Abundan los ejemplos del mundo real. En las escuelas en las que se han reactivado los clubes de debate, los estudiantes aprenden a razonar, a comunicarse y a participar de forma respetuosa, habilidades que se han visto erosionadas por el clima de polarización actual. Los programas que ofrecen educación financiera y microcréditos empresariales conectan el aprendizaje con el impacto en el mundo real, lo que aumenta tanto las habilidades prácticas como la confianza. Los colegios comunitarios que combinan la innovación curricular con la tutoría personal transforman los desalentadores viajes educativos en metas alcanzables, especialmente para aquellos que no pueden simplemente hacer las maletas y marcharse.

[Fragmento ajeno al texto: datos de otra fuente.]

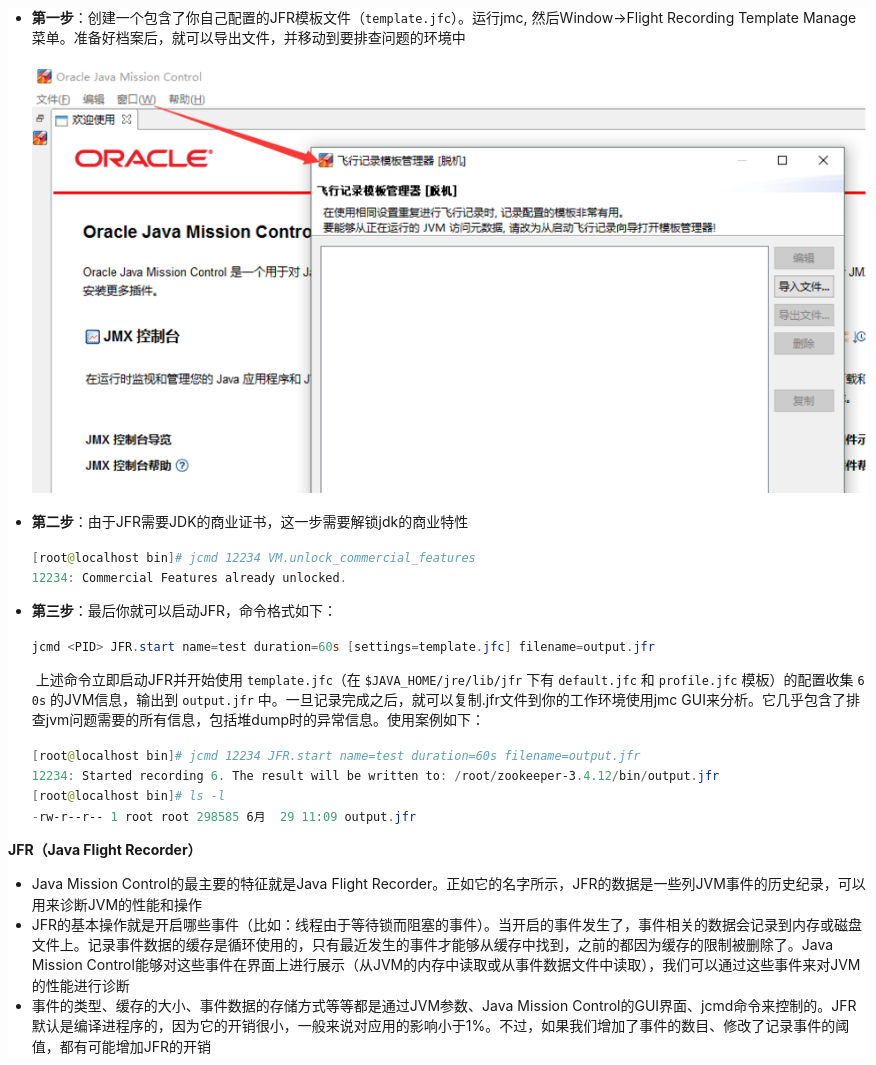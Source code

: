 - **第一步**：创建一个包含了你自己配置的JFR模板文件（`template.jfc`）。运行jmc, 然后Window->Flight Recording Template Manage菜单。准备好档案后，就可以导出文件，并移动到要排查问题的环境中

  ![jmc-jfc](images/DevOps/jmc-jfc.png)

- **第二步**：由于JFR需要JDK的商业证书，这一步需要解锁jdk的商业特性

  ```powershell
  [root@localhost bin]# jcmd 12234 VM.unlock_commercial_features
  12234: Commercial Features already unlocked.
  ```

- **第三步**：最后你就可以启动JFR，命令格式如下：

  ```powershell
  jcmd <PID> JFR.start name=test duration=60s [settings=template.jfc] filename=output.jfr
  ```

  ​	上述命令立即启动JFR并开始使用 `template.jfc`（在 `$JAVA_HOME/jre/lib/jfr` 下有 `default.jfc` 和 `profile.jfc` 模板）的配置收集 `60s` 的JVM信息，输出到 `output.jfr` 中。一旦记录完成之后，就可以复制.jfr文件到你的工作环境使用jmc GUI来分析。它几乎包含了排查jvm问题需要的所有信息，包括堆dump时的异常信息。使用案例如下：

  ```powershell
  [root@localhost bin]# jcmd 12234 JFR.start name=test duration=60s filename=output.jfr
  12234: Started recording 6. The result will be written to: /root/zookeeper-3.4.12/bin/output.jfr
  [root@localhost bin]# ls -l
  -rw-r--r-- 1 root root 298585 6月  29 11:09 output.jfr
  ```



**JFR（Java Flight Recorder）**

- Java Mission Control的最主要的特征就是Java Flight Recorder。正如它的名字所示，JFR的数据是一些列JVM事件的历史纪录，可以用来诊断JVM的性能和操作
- JFR的基本操作就是开启哪些事件（比如：线程由于等待锁而阻塞的事件）。当开启的事件发生了，事件相关的数据会记录到内存或磁盘文件上。记录事件数据的缓存是循环使用的，只有最近发生的事件才能够从缓存中找到，之前的都因为缓存的限制被删除了。Java Mission Control能够对这些事件在界面上进行展示（从JVM的内存中读取或从事件数据文件中读取），我们可以通过这些事件来对JVM的性能进行诊断
- 事件的类型、缓存的大小、事件数据的存储方式等等都是通过JVM参数、Java Mission Control的GUI界面、jcmd命令来控制的。JFR默认是编译进程序的，因为它的开销很小，一般来说对应用的影响小于1%。不过，如果我们增加了事件的数目、修改了记录事件的阈值，都有可能增加JFR的开销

Por encima de todo, hay personas, mentores cuya empatía, optimismo y fe inquebrantable en los jóvenes pueden cambiar comunidades enteras. Su compromiso demuestra que, aunque los obstáculos a los que se enfrentan los jóvenes son complejos, el camino para salir de la desesperación comienza con la recuperación de la esperanza. Cuando se guía a los jóvenes, se cree en ellos y se les dan las herramientas para ver un futuro por el que merezca la pena luchar, la posibilidad de renovación es real. En esta era de incertidumbre, el regalo más poderoso que pueden hacer los adultos no es solo consejos o recursos, sino el mensaje inquebrantable: tu futuro importa y tienes la capacidad de darle forma.